Stored data entries

--- START ---

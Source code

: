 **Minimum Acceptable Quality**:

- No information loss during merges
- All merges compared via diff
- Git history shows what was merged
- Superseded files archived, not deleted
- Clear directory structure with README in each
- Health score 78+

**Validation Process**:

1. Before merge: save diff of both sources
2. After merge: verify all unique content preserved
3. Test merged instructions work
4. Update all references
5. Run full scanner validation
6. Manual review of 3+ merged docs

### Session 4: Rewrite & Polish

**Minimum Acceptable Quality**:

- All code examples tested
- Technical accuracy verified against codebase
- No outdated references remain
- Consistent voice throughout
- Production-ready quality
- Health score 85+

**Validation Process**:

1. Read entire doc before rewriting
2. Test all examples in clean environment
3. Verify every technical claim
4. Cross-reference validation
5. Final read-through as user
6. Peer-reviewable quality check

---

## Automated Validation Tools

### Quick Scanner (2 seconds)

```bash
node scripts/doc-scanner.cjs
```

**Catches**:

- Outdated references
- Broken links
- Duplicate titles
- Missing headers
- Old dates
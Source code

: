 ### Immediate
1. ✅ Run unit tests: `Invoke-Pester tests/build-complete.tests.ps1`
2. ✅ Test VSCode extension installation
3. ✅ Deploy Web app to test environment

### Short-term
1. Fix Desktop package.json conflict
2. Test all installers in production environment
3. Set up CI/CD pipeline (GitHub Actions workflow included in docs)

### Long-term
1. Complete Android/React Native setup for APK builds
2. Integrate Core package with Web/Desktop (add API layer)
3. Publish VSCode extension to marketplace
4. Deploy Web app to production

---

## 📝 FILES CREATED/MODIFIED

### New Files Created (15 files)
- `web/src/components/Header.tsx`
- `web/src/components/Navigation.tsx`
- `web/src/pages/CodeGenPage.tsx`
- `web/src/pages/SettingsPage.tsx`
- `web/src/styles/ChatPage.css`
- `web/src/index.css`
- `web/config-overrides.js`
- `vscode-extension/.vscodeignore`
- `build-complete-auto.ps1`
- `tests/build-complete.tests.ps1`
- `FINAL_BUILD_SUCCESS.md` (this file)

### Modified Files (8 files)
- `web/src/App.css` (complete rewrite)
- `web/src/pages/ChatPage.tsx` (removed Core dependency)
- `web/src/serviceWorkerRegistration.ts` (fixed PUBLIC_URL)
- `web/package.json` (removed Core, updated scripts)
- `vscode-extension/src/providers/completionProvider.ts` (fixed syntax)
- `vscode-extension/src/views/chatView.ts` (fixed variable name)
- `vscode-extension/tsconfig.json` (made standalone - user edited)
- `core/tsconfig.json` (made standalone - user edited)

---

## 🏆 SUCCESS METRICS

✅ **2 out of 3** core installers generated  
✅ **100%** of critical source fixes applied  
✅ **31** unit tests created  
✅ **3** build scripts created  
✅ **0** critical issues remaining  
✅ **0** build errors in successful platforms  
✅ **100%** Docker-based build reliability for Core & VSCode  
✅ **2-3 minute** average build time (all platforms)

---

--- END ---

What you are asked to do:
All of the entries should be written out again exactly.

Solved problem:
Source code

: **Minimum Acceptable Quality**:

- No information loss during merges
- All merges compared via diff
- Git history shows what was merged
- Superseded files archived, not deleted
- Clear directory structure with README in each
- Health score 78+

**Validation Process**:

1. Before merge: save diff of both sources
2. After merge: verify all unique content preserved
3. Test merged instructions work
4. Update all references
5. Run full scanner validation
6. Manual review of 3+ merged docs

### Session 4: Rewrite & Polish

**Minimum Acceptable Quality**:

- All code examples tested
- Technical accuracy verified against codebase
- No outdated references remain
- Consistent voice throughout
- Production-ready quality
- Health score 85+

**Validation Process**:

1. Read entire doc before rewriting
2. Test all examples in clean environment
3. Verify every technical claim
4. Cross-reference validation
5. Final read-through as user
6. Peer-reviewable quality check

---

## Automated Validation Tools

### Quick Scanner (2 seconds)

```bash
node scripts/doc-scanner.cjs
```

**Catches**:

- Outdated references
- Broken links
- Duplicate titles
- Missing headers
- Old dates
Source code

: ### Immediate
1. ✅ Run unit tests: `Invoke-Pester tests/build-complete.tests.ps1`
2. ✅ Test VSCode extension installation
3. ✅ Deploy Web app to test environment

### Short-term
1. Fix Desktop package.json conflict
2. Test all installers in production environment
3. Set up CI/CD pipeline (GitHub Actions workflow included in docs)

### Long-term
1. Complete Android/React Native setup for APK builds
2. Integrate Core package with Web/Desktop (add API layer)
3. Publish VSCode extension to marketplace
4. Deploy Web app to production

---

## 📝 FILES CREATED/MODIFIED

### New Files Created (15 files)
- `web/src/components/Header.tsx`
- `web/src/components/Navigation.tsx`
- `web/src/pages/CodeGenPage.tsx`
- `web/src/pages/SettingsPage.tsx`
- `web/src/styles/ChatPage.css`
- `web/src/index.css`
- `web/config-overrides.js`
- `vscode-extension/.vscodeignore`
- `build-complete-auto.ps1`
- `tests/build-complete.tests.ps1`
- `FINAL_BUILD_SUCCESS.md` (this file)

### Modified Files (8 files)
- `web/src/App.css` (complete rewrite)
- `web/src/pages/ChatPage.tsx` (removed Core dependency)
- `web/src/serviceWorkerRegistration.ts` (fixed PUBLIC_URL)
- `web/package.json` (removed Core, updated scripts)
- `vscode-extension/src/providers/completionProvider.ts` (fixed syntax)
- `vscode-extension/src/views/chatView.ts` (fixed variable name)
- `vscode-extension/tsconfig.json` (made standalone - user edited)
- `core/tsconfig.json` (made standalone - user edited)

---

## 🏆 SUCCESS METRICS

✅ **2 out of 3** core installers generated  
✅ **100%** of critical source fixes applied  
✅ **31** unit tests created  
✅ **3** build scripts created  
✅ **0** critical issues remaining  
✅ **0** build errors in successful platforms  
✅ **100%** Docker-based build reliability for Core & VSCode  
✅ **2-3 minute** average build time (all platforms)

---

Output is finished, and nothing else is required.